_Exercise objective:_
Exactly the lines from the beginning of the material to the line with "3）同一车辆相邻配送趟在时间上不得重叠；" are to be repeated, both ends included.

Supplied data Block Start

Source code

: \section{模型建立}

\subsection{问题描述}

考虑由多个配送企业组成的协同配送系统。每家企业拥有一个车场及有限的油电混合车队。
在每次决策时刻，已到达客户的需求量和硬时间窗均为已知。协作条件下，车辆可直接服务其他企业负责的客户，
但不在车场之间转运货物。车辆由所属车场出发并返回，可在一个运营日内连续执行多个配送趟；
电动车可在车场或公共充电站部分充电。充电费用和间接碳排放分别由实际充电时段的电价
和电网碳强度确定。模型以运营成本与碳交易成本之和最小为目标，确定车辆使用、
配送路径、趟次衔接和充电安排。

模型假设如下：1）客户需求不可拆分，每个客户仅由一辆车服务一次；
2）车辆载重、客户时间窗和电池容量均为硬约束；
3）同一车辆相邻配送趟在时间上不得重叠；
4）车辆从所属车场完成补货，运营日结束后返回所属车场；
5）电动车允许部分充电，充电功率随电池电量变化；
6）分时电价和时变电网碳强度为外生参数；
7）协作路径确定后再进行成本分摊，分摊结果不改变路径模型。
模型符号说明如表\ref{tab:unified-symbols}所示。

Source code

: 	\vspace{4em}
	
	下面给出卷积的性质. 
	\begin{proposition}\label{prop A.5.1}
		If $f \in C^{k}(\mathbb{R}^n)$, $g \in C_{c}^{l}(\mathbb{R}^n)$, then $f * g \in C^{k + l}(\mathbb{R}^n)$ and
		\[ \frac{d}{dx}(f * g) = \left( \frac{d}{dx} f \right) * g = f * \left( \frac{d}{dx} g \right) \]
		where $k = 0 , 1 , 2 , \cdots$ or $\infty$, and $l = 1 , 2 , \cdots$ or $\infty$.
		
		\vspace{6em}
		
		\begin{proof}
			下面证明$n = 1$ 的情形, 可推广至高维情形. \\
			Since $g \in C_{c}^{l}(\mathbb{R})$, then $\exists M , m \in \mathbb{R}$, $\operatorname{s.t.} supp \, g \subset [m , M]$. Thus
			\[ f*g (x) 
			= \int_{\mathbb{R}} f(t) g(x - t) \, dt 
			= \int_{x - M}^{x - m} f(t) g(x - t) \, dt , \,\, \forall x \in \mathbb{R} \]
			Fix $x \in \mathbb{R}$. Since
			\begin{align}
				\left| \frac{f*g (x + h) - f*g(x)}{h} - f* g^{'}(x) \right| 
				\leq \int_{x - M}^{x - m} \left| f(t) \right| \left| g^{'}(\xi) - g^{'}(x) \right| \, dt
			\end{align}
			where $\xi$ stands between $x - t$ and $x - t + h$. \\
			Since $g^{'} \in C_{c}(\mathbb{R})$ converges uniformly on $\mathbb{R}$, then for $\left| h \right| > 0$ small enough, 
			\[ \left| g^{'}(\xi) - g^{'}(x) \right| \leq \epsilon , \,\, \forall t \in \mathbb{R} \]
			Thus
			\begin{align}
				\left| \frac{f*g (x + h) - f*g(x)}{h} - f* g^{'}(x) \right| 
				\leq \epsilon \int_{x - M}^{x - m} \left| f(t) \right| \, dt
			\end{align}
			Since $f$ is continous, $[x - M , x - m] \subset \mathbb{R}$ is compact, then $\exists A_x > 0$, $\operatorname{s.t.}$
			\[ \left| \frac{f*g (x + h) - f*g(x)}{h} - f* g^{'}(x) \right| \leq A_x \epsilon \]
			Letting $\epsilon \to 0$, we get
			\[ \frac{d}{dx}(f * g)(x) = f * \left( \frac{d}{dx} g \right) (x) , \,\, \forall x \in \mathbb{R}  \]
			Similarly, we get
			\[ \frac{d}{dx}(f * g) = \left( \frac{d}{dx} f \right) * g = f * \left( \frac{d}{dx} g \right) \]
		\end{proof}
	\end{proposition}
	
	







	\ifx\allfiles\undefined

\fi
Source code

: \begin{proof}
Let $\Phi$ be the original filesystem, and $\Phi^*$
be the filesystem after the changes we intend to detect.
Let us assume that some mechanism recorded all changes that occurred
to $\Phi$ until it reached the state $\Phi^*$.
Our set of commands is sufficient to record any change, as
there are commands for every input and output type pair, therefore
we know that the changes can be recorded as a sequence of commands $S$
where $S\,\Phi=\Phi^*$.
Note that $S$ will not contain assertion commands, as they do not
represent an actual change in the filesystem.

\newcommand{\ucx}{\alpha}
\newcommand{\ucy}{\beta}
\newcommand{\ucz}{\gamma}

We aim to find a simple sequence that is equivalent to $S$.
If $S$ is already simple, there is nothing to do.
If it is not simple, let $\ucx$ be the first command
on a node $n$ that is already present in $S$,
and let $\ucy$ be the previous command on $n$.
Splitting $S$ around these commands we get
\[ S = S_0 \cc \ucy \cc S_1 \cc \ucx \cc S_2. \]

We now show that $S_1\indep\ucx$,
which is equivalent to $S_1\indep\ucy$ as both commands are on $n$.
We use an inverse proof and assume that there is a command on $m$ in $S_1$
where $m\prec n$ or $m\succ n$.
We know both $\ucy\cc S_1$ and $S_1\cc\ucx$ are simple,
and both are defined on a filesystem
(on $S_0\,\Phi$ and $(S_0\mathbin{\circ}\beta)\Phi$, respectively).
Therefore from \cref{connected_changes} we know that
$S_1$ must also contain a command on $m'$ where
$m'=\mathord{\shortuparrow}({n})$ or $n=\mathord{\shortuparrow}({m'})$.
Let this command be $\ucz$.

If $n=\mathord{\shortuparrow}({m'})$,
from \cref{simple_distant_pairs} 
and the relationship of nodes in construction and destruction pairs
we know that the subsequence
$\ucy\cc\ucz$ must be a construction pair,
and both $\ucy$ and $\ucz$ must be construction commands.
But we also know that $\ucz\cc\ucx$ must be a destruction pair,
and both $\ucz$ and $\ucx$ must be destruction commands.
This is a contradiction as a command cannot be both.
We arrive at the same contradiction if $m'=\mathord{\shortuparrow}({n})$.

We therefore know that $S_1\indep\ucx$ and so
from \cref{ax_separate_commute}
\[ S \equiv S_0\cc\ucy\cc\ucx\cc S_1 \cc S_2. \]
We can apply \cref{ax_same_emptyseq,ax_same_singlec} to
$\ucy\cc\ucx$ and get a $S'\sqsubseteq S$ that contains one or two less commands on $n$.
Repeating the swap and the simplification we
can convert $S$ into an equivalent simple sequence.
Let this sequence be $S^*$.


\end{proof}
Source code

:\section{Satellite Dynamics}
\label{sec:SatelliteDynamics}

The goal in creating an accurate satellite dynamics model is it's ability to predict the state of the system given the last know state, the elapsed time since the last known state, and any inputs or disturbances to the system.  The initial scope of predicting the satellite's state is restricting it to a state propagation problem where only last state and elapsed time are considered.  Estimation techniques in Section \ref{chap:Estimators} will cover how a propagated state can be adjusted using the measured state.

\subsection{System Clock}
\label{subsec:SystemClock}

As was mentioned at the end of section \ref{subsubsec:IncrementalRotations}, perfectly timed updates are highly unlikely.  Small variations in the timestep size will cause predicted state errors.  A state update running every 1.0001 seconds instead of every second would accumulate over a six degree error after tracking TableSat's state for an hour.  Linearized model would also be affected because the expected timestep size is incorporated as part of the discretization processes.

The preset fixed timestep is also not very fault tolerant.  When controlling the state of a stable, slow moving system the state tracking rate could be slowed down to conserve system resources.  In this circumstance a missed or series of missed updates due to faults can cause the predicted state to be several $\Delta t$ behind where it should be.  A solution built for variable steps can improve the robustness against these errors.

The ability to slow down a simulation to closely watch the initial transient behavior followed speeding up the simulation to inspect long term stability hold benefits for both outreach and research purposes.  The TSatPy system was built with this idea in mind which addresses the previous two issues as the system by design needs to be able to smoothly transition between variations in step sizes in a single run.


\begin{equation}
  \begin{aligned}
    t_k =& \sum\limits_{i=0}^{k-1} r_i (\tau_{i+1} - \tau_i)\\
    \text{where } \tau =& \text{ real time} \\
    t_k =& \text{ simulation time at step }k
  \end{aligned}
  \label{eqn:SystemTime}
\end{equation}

Supplied data Block End

_Response:_
Source code

: \section{模型建立}

\subsection{问题描述}

考虑由多个配送企业组成的协同配送系统。每家企业拥有一个车场及有限的油电混合车队。
在每次决策时刻，已到达客户的需求量和硬时间窗均为已知。协作条件下，车辆可直接服务其他企业负责的客户，
但不在车场之间转运货物。车辆由所属车场出发并返回，可在一个运营日内连续执行多个配送趟；
电动车可在车场或公共充电站部分充电。充电费用和间接碳排放分别由实际充电时段的电价
和电网碳强度确定。模型以运营成本与碳交易成本之和最小为目标，确定车辆使用、
配送路径、趟次衔接和充电安排。

模型假设如下：1）客户需求不可拆分，每个客户仅由一辆车服务一次；
2）车辆载重、客户时间窗和电池容量均为硬约束；
3）同一车辆相邻配送趟在时间上不得重叠；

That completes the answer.